A fascinating sub-plot of the underwater missile crisis involves U.S. efforts to locate the Soviet submarines. Since 27 September 1962, the U.S. Navy had been tracking the subs using listening posts that detected electronically-compressed "burst radio transmissions" between Soviet Navy command posts and the submarines themselves. The messages could not be deciphered but the location from where they were transmitted could be identified. While U.S. Navy analysts had assumed that the subs were on their way to the Barents Sea for exercises they discovered that they were in the North Atlantic on their way to Cuba. [1] Another high-tech method for tracking subs was the Sound Surveillance System (SOSUS) that detected the noise made by submarine engines. [2] The Navy also used "mad contacts", referring to magnetic anomaly detection (MAD), and "Julie" and "Jezebel" sonobouys. [3]
The Archive's publication also makes available:
Anatoly Petrovich Andreyev, excerpts of diary entries, October 1962.
Photographic images of the evocative diary of submariner Anatoly Petrovich Andreyev, who wrote his account as a letter to his wife describing the equipment breakdowns, the elevated temperatures, the lack of ventilation or fresh water, skin rashes, 30-40% weight loss, and a crew stripped down to their skivvies to deal with the heat.
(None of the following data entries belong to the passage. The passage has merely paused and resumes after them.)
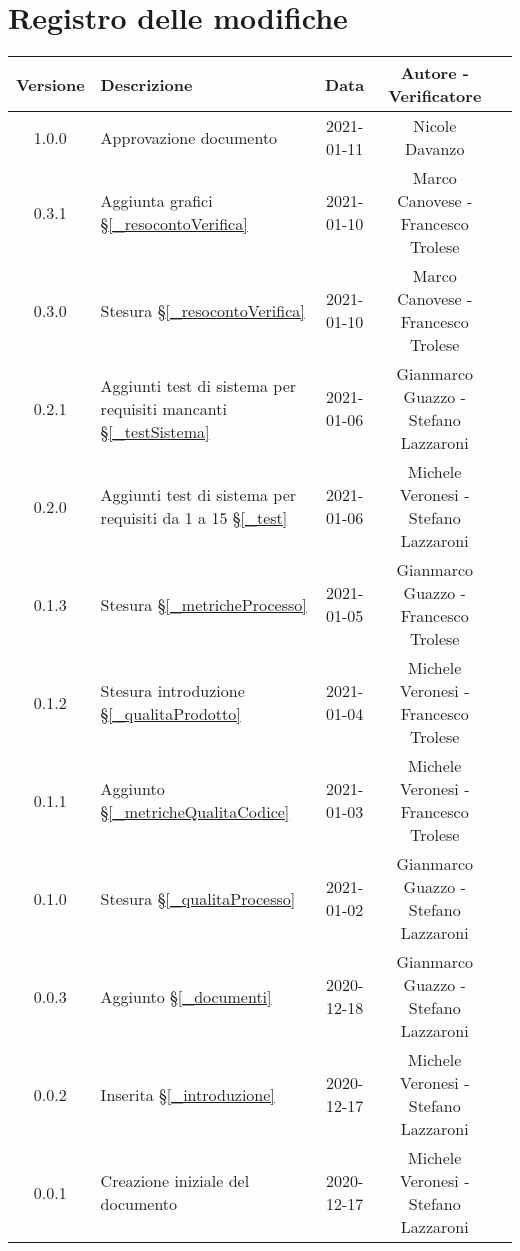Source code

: \section*{Registro delle modifiche}

\begin{center}
	\begin{longtable}{|c|p{5cm}|c|c|c|}
	\hline
	\rowcolor{lighter-grayer}
	\textbf{Versione} & \textbf{Descrizione} & \textbf{Data} & \textbf{Autore - Verificatore} \\
	\hline
	\endfirsthead


	\hline
	1.0.0 & Approvazione documento & 2021-01-11 & Nicole Davanzo \\
	0.3.1 & Aggiunta grafici \S\ref{_resocontoVerifica} & 2021-01-10 & Marco Canovese - Francesco Trolese \\
	0.3.0 & Stesura \S\ref{_resocontoVerifica} & 2021-01-10 & Marco Canovese - Francesco Trolese \\
	0.2.1 & Aggiunti test di sistema per requisiti mancanti \S\ref{_testSistema}& 2021-01-06 & Gianmarco Guazzo - Stefano Lazzaroni \\
	0.2.0 & Aggiunti test di sistema per requisiti da 1 a 15 \S\ref{_test}& 2021-01-06 & Michele Veronesi - Stefano Lazzaroni \\
	0.1.3 & Stesura \S\ref{_metricheProcesso} & 2021-01-05 & Gianmarco Guazzo - Francesco Trolese \\
	0.1.2 & Stesura introduzione \S\ref{_qualitaProdotto}& 2021-01-04 & Michele Veronesi - Francesco Trolese \\
	0.1.1 & Aggiunto \S\ref{_metricheQualitaCodice} & 2021-01-03 & Michele Veronesi - Francesco Trolese \\
	0.1.0 & Stesura \S\ref{_qualitaProcesso} & 2021-01-02 & Gianmarco Guazzo - Stefano Lazzaroni \\
	0.0.3 & Aggiunto \S\ref{_documenti} & 2020-12-18 & Gianmarco Guazzo - Stefano Lazzaroni \\
	0.0.2 & Inserita \S\ref{_introduzione} & 2020-12-17 &  Michele Veronesi - Stefano Lazzaroni\\
    0.0.1 & Creazione iniziale del documento & 2020-12-17 & Michele Veronesi - Stefano Lazzaroni\\
	\hline

	\end{longtable}
\end{center}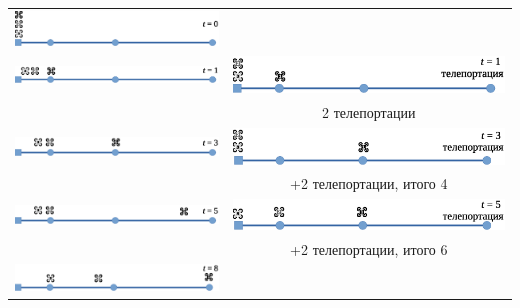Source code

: \begin{center}
\begin{tabular}{cc}
\includegraphics[scale=0.5]{sample-3-01.eps}\\[0.5cm]
\includegraphics[scale=0.5]{sample-3-02.eps}&
\includegraphics[scale=0.5]{sample-3-03.eps}\\
&2 телепортации\\[0.5cm]
\includegraphics[scale=0.5]{sample-3-04.eps}&
\includegraphics[scale=0.5]{sample-3-05.eps}\\
&+2 телепортации, итого 4\\[0.5cm]
\includegraphics[scale=0.5]{sample-3-06.eps}&
\includegraphics[scale=0.5]{sample-3-07.eps}\\
&+2 телепортации, итого 6\\[0.5cm]
\includegraphics[scale=0.5]{sample-3-08.eps}&

\end{tabular}
\end{center}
Video of Soviet signals intelligence officer Vadim Orlov from the historic 2002 40th anniversary conference on the Missile Crisis, in Havana, Cuba. Orlov served on the B-59 submarine and witnessed how close the sub's commander came to arming the nuclear torpedo aboard.
Video of Capt. John Peterson (USN retired) at the 2002 Havana conference, describing the hunt for Orlov's submarine, acknowledging that the "signaling depth charges" he and his crew dropped on the Soviets might have sounded very different to the Soviet sailors down below Peterson's destroyer.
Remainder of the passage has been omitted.